● **What you are asked to do**
In the entries that follow, how many lines include the string "clients"? The answer is the number only.

● **Supplied information**
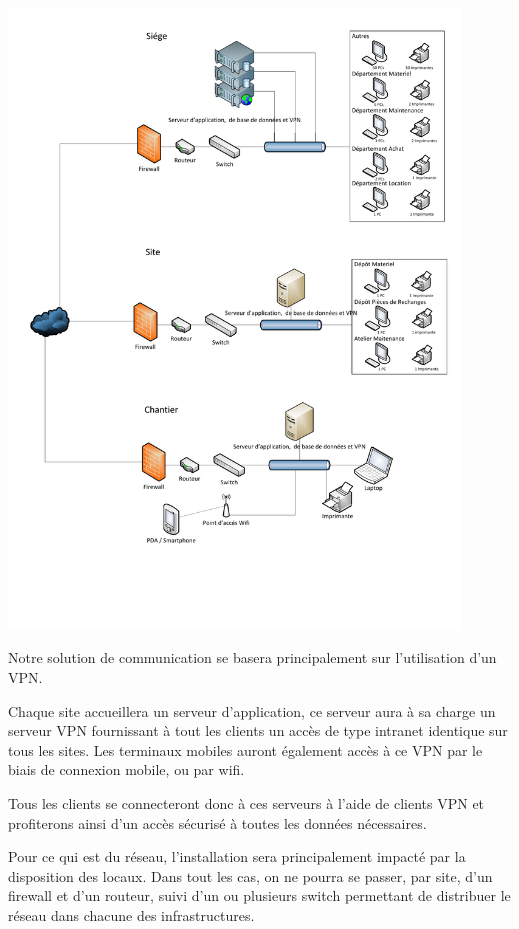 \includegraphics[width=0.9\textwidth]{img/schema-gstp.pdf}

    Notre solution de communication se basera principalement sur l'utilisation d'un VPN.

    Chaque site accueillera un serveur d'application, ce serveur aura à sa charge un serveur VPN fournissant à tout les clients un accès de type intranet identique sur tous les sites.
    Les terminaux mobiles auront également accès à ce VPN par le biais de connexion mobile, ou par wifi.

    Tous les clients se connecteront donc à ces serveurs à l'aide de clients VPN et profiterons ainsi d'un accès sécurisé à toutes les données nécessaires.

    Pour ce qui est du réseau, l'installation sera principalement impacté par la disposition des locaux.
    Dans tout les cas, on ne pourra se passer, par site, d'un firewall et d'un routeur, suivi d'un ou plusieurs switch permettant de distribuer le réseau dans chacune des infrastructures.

--

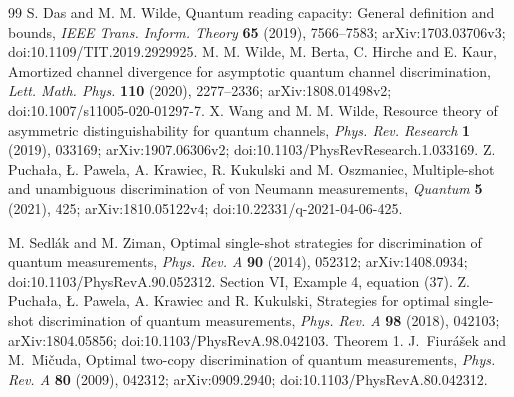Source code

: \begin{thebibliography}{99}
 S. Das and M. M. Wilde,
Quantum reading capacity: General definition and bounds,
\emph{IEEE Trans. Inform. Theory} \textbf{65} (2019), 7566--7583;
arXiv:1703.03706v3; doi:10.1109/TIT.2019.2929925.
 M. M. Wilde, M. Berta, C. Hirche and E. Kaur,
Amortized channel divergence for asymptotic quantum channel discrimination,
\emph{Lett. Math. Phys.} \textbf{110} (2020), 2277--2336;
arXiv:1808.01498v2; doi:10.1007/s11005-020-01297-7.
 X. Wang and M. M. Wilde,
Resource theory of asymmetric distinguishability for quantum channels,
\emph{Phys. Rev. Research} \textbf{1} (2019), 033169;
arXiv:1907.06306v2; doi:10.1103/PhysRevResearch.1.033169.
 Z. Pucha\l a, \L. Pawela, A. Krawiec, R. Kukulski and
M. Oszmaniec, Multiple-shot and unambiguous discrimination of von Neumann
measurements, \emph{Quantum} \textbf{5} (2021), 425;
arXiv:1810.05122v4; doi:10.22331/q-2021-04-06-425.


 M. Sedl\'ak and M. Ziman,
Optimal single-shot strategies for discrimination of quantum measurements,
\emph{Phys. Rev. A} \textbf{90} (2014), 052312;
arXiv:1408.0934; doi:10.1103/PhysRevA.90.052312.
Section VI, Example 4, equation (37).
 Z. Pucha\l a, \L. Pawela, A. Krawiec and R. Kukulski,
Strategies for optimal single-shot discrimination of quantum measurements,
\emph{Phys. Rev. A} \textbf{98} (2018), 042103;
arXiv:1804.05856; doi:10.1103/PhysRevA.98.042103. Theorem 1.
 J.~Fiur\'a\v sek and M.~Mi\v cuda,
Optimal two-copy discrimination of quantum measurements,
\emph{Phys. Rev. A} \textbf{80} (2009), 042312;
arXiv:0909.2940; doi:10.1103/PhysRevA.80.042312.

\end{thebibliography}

● **Answer box**
2